TASK DIRECTIONS: Each line below should be quoted exactly, please.

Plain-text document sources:
= Beginning of Section =
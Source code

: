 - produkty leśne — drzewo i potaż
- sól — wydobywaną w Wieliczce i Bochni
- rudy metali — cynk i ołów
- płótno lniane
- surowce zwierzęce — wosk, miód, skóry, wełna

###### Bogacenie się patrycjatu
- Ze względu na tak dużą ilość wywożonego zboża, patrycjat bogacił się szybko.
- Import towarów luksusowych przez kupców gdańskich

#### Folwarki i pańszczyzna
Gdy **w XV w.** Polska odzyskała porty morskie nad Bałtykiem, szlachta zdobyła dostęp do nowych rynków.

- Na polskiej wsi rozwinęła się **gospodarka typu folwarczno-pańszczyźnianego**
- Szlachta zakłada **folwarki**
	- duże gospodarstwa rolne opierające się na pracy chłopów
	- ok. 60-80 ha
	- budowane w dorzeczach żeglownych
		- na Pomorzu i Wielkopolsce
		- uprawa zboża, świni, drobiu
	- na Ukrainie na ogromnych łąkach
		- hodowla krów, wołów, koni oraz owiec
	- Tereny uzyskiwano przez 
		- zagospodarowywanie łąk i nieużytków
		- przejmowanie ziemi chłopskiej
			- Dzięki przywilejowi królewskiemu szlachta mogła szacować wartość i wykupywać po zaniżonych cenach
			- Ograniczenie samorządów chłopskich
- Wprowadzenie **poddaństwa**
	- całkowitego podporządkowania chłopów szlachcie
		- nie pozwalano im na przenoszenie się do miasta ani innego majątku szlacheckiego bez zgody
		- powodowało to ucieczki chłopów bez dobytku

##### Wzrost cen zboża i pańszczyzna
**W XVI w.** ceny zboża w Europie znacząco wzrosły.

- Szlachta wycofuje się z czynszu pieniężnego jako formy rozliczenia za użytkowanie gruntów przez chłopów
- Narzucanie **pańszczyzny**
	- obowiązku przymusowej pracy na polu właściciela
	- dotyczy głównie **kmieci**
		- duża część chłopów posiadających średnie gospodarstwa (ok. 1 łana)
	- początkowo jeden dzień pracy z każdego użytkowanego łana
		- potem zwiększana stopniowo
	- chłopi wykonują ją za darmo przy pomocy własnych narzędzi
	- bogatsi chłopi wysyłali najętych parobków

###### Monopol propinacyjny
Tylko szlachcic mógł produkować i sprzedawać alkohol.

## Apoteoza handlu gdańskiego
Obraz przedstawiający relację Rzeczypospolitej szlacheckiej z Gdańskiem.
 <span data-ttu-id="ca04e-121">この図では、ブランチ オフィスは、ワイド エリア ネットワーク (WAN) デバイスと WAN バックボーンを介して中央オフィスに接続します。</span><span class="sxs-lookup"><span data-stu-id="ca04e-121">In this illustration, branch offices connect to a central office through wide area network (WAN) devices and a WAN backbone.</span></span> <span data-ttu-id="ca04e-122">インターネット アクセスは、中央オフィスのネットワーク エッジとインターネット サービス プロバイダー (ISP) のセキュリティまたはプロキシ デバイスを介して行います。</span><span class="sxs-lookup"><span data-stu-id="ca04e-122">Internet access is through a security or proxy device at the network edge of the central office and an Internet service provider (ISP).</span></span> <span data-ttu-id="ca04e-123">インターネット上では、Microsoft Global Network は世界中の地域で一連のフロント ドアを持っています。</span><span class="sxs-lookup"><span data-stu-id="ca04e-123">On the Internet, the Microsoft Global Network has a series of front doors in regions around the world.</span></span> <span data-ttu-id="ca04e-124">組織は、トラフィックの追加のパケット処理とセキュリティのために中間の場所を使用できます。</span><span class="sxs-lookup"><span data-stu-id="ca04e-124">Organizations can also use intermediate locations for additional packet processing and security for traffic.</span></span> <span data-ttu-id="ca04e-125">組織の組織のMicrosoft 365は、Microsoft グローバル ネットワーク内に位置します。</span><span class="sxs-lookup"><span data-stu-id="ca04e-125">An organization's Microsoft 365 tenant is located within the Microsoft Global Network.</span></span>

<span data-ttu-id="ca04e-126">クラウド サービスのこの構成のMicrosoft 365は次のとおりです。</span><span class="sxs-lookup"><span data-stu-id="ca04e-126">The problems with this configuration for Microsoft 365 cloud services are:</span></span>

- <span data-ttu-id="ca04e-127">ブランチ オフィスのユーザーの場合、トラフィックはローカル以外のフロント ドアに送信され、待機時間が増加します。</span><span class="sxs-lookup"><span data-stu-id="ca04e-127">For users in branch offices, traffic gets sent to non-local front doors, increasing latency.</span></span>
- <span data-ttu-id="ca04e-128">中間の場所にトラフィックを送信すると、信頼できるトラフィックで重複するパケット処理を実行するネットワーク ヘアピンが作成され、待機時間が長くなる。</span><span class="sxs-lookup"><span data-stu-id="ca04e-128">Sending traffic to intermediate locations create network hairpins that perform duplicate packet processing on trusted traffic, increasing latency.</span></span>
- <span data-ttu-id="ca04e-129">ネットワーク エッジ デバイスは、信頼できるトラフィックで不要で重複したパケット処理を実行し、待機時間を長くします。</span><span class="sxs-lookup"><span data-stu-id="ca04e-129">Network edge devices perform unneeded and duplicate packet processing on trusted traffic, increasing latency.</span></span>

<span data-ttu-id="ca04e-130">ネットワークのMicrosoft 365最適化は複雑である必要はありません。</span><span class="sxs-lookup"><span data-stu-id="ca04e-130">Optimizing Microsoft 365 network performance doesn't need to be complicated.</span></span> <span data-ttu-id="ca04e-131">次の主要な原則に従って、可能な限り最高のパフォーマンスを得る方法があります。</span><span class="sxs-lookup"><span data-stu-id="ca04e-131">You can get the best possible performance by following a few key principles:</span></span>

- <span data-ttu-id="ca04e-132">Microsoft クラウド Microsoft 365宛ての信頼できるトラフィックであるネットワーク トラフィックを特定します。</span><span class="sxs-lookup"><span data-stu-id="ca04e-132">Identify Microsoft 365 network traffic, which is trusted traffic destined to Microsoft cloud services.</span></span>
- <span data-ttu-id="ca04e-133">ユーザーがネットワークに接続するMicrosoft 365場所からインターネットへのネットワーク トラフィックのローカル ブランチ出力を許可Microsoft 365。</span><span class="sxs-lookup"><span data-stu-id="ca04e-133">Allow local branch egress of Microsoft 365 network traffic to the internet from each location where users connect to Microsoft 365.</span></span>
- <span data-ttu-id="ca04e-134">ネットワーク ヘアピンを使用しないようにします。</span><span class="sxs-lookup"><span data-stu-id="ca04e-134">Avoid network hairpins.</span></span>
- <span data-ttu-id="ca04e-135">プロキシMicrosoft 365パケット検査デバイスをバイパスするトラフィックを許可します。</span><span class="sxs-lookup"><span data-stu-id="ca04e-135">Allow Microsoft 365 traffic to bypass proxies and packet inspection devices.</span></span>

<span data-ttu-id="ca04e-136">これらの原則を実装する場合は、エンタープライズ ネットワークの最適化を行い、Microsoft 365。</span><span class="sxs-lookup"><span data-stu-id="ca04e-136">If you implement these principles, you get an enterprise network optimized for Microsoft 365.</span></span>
= End of Section =
RESULT OF THE EXERCISE:
Source code

: - produkty leśne — drzewo i potaż
- sól — wydobywaną w Wieliczce i Bochni
- rudy metali — cynk i ołów
- płótno lniane
- surowce zwierzęce — wosk, miód, skóry, wełna

###### Bogacenie się patrycjatu
- Ze względu na tak dużą ilość wywożonego zboża, patrycjat bogacił się szybko.
- Import towarów luksusowych przez kupców gdańskich

#### Folwarki i pańszczyzna
Gdy **w XV w.** Polska odzyskała porty morskie nad Bałtykiem, szlachta zdobyła dostęp do nowych rynków.

- Na polskiej wsi rozwinęła się **gospodarka typu folwarczno-pańszczyźnianego**
- Szlachta zakłada **folwarki**
	- duże gospodarstwa rolne opierające się na pracy chłopów
	- ok. 60-80 ha
	- budowane w dorzeczach żeglownych
		- na Pomorzu i Wielkopolsce
		- uprawa zboża, świni, drobiu
	- na Ukrainie na ogromnych łąkach
		- hodowla krów, wołów, koni oraz owiec
	- Tereny uzyskiwano przez 
		- zagospodarowywanie łąk i nieużytków
		- przejmowanie ziemi chłopskiej
			- Dzięki przywilejowi królewskiemu szlachta mogła szacować wartość i wykupywać po zaniżonych cenach
			- Ograniczenie samorządów chłopskich
- Wprowadzenie **poddaństwa**
	- całkowitego podporządkowania chłopów szlachcie
		- nie pozwalano im na przenoszenie się do miasta ani innego majątku szlacheckiego bez zgody
		- powodowało to ucieczki chłopów bez dobytku

##### Wzrost cen zboża i pańszczyzna
**W XVI w.** ceny zboża w Europie znacząco wzrosły.

- Szlachta wycofuje się z czynszu pieniężnego jako formy rozliczenia za użytkowanie gruntów przez chłopów
- Narzucanie **pańszczyzny**
	- obowiązku przymusowej pracy na polu właściciela
	- dotyczy głównie **kmieci**
		- duża część chłopów posiadających średnie gospodarstwa (ok. 1 łana)
	- początkowo jeden dzień pracy z każdego użytkowanego łana
		- potem zwiększana stopniowo
	- chłopi wykonują ją za darmo przy pomocy własnych narzędzi
	- bogatsi chłopi wysyłali najętych parobków

###### Monopol propinacyjny
Tylko szlachcic mógł produkować i sprzedawać alkohol.

## Apoteoza handlu gdańskiego
Obraz przedstawiający relację Rzeczypospolitej szlacheckiej z Gdańskiem.
 <span data-ttu-id="ca04e-121">この図では、ブランチ オフィスは、ワイド エリア ネットワーク (WAN) デバイスと WAN バックボーンを介して中央オフィスに接続します。</span><span class="sxs-lookup"><span data-stu-id="ca04e-121">In this illustration, branch offices connect to a central office through wide area network (WAN) devices and a WAN backbone.</span></span> <span data-ttu-id="ca04e-122">インターネット アクセスは、中央オフィスのネットワーク エッジとインターネット サービス プロバイダー (ISP) のセキュリティまたはプロキシ デバイスを介して行います。</span><span class="sxs-lookup"><span data-stu-id="ca04e-122">Internet access is through a security or proxy device at the network edge of the central office and an Internet service provider (ISP).</span></span> <span data-ttu-id="ca04e-123">インターネット上では、Microsoft Global Network は世界中の地域で一連のフロント ドアを持っています。</span><span class="sxs-lookup"><span data-stu-id="ca04e-123">On the Internet, the Microsoft Global Network has a series of front doors in regions around the world.</span></span> <span data-ttu-id="ca04e-124">組織は、トラフィックの追加のパケット処理とセキュリティのために中間の場所を使用できます。</span><span class="sxs-lookup"><span data-stu-id="ca04e-124">Organizations can also use intermediate locations for additional packet processing and security for traffic.</span></span> <span data-ttu-id="ca04e-125">組織の組織のMicrosoft 365は、Microsoft グローバル ネットワーク内に位置します。</span><span class="sxs-lookup"><span data-stu-id="ca04e-125">An organization's Microsoft 365 tenant is located within the Microsoft Global Network.</span></span>

<span data-ttu-id="ca04e-126">クラウド サービスのこの構成のMicrosoft 365は次のとおりです。</span><span class="sxs-lookup"><span data-stu-id="ca04e-126">The problems with this configuration for Microsoft 365 cloud services are:</span></span>

- <span data-ttu-id="ca04e-127">ブランチ オフィスのユーザーの場合、トラフィックはローカル以外のフロント ドアに送信され、待機時間が増加します。</span><span class="sxs-lookup"><span data-stu-id="ca04e-127">For users in branch offices, traffic gets sent to non-local front doors, increasing latency.</span></span>
- <span data-ttu-id="ca04e-128">中間の場所にトラフィックを送信すると、信頼できるトラフィックで重複するパケット処理を実行するネットワーク ヘアピンが作成され、待機時間が長くなる。</span><span class="sxs-lookup"><span data-stu-id="ca04e-128">Sending traffic to intermediate locations create network hairpins that perform duplicate packet processing on trusted traffic, increasing latency.</span></span>
- <span data-ttu-id="ca04e-129">ネットワーク エッジ デバイスは、信頼できるトラフィックで不要で重複したパケット処理を実行し、待機時間を長くします。</span><span class="sxs-lookup"><span data-stu-id="ca04e-129">Network edge devices perform unneeded and duplicate packet processing on trusted traffic, increasing latency.</span></span>

<span data-ttu-id="ca04e-130">ネットワークのMicrosoft 365最適化は複雑である必要はありません。</span><span class="sxs-lookup"><span data-stu-id="ca04e-130">Optimizing Microsoft 365 network performance doesn't need to be complicated.</span></span> <span data-ttu-id="ca04e-131">次の主要な原則に従って、可能な限り最高のパフォーマンスを得る方法があります。</span><span class="sxs-lookup"><span data-stu-id="ca04e-131">You can get the best possible performance by following a few key principles:</span></span>

- <span data-ttu-id="ca04e-132">Microsoft クラウド Microsoft 365宛ての信頼できるトラフィックであるネットワーク トラフィックを特定します。</span><span class="sxs-lookup"><span data-stu-id="ca04e-132">Identify Microsoft 365 network traffic, which is trusted traffic destined to Microsoft cloud services.</span></span>
- <span data-ttu-id="ca04e-133">ユーザーがネットワークに接続するMicrosoft 365場所からインターネットへのネットワーク トラフィックのローカル ブランチ出力を許可Microsoft 365。</span><span class="sxs-lookup"><span data-stu-id="ca04e-133">Allow local branch egress of Microsoft 365 network traffic to the internet from each location where users connect to Microsoft 365.</span></span>
- <span data-ttu-id="ca04e-134">ネットワーク ヘアピンを使用しないようにします。</span><span class="sxs-lookup"><span data-stu-id="ca04e-134">Avoid network hairpins.</span></span>
- <span data-ttu-id="ca04e-135">プロキシMicrosoft 365パケット検査デバイスをバイパスするトラフィックを許可します。</span><span class="sxs-lookup"><span data-stu-id="ca04e-135">Allow Microsoft 365 traffic to bypass proxies and packet inspection devices.</span></span>

<span data-ttu-id="ca04e-136">これらの原則を実装する場合は、エンタープライズ ネットワークの最適化を行い、Microsoft 365。</span><span class="sxs-lookup"><span data-stu-id="ca04e-136">If you implement these principles, you get an enterprise network optimized for Microsoft 365.</span></span>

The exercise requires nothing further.